I got my vid Card drivers updated.

maybe i have to update my nvidia Nforce chipset but i dont know what type of Nforce chips i have so i dont know, which drivers i have to download at the nvidia site.


Thx for all the help im getting


----------



## pharoah (Aug 28, 2006)

what kind of internet connection do you have?do you have this problem in single player games?if we are going to find you the proper chipset drivers.we need to know what exact model that acer is?


----------



## hellhunter (Oct 23, 2006)

Download: 159.5 KByte/sec (=1276 kbps)

UPload 26.1 KByte/sec (=209 kbps)

so i think 1 mbps adsl. sometimes its like 1300 kbps 


and i got an acer aspire E380 - 2E74

but with everest i cant see what kind of motherboard i have, and im interested what kind it is.


EDIT:

with that sysspec tool (saw your link ) i found out my motherboard thing

Windows: Windows XP5.1 (Build 2600) Service Pack 2
Internet Explorer: 7.0.5730.11
Memory (RAM): 2048 MB
CPU: AMD Athlon(tm) 64 X2 Dual Core Processor 4200+
CPU Speed: 1004,0 MHz
Sound card: Realtek HD Audio output
Display Adapters: Radeon X1650 Series | Radeon X1650 Series Secondary | NetMeeting driver | RDPDD Chained DD
Screen Resolution: 1680 X 1050 - 32 bit
: 
Network Adapters: Generic Marvell Yukon Chipset based Ethernet Controller - Pakketplanner-minipoort
CD / DVD Drives: F: HL-DT-STDVD-RW_GSA-H11N | L: BC9674D XCZ553L
: 
COM Ports: COM1 | COM2
LPT Ports: LPT1
Mouse: 5 Button Wheel Mouse Present
Hard Disks: C: 113,8GB | D: 232,8GB | E: 114,2GB
Hard Disks - Free: C: 50,3GB | D: 184,5GB | E: 93,6GB
USB Controllers: 2 host controllers.
Firewire (1394): 1 host controllers.
: 
Manufacturer: Phoenix Technologies, LTD
Product Make: Aspire E380
: 
AC Power Status: OnLine
BIOS Info: ATAT COMPATIBLE 091406 Nvidia 42302e31
Time Zone: West-Europa (standaardtijd)
Battery: No Battery
Motherboard: Acer EM61SM/EM61PM
Modem: Not detected


2nd Edit:

NVIDIA GeForce 6100 nForce 430 


that sysspec is so Great . what drivers do i need???

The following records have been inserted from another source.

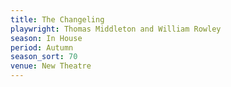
 ```yaml
---
title: The Changeling
playwright: Thomas Middleton and William Rowley
season: In House
period: Autumn
season_sort: 70
venue: New Theatre
---
```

i read somewhere it maybe doesnt fit in with games because they are made for multimedia pc's. 

but i hope ill get some reaction at my questions


----------



## pharoah (Aug 28, 2006)

before we go messing with drivers.be sure you have the amd dual core optimizer installed.


----------



## hellhunter (Oct 23, 2006)

i got that installed


----------



## pharoah (Aug 28, 2006)

go here look for driver downloads.it may be under support.i couldnt read it lol,or i would have taken you all the way to the downloads.just be sure its for your specific model.


----------



## hellhunter (Oct 23, 2006)

what drivers does it have to be the drivers for the chipset or graphic card or CPU  or whateva


----------



## pharoah (Aug 28, 2006)

just update any drivers they have there.any that are newer than what you have now.


----------



## hellhunter (Oct 23, 2006)

it didnt worked


srry i was off a few days


----------



## pharoah (Aug 28, 2006)

try this http://www.techsupportforum.com/art...es/122161-how-use-install-sensorsviewpro.html post back the voltage,and temp readings.


----------



## removed91107a (Aug 22, 2007)

I'll be completely honest, I'm not a computer wiz but I've used a Radeon cards and GeForce cards and there is no comparison. None of my games played very well on my Radeon, I had the X1600SE and it just didn't do anything. I now have a GeForce 7800GS and am getting another to bridge together, and running on just the one I can play some pretty serious games at the highest graphics settings without much of an issue, Call of Duty 2 only gives me a few small FPS fits during the parts where there are dead bodies everywhere. Other then GTR2 which slows a little when I have 40 cars in front of me, it plays Halo2 and Combat Evolved flawlessly, as well at UT2004, NFS Carbon and Most Wanted, Brothers in Arms, Red Orchestra, and pretty much anything else I've thrown at it.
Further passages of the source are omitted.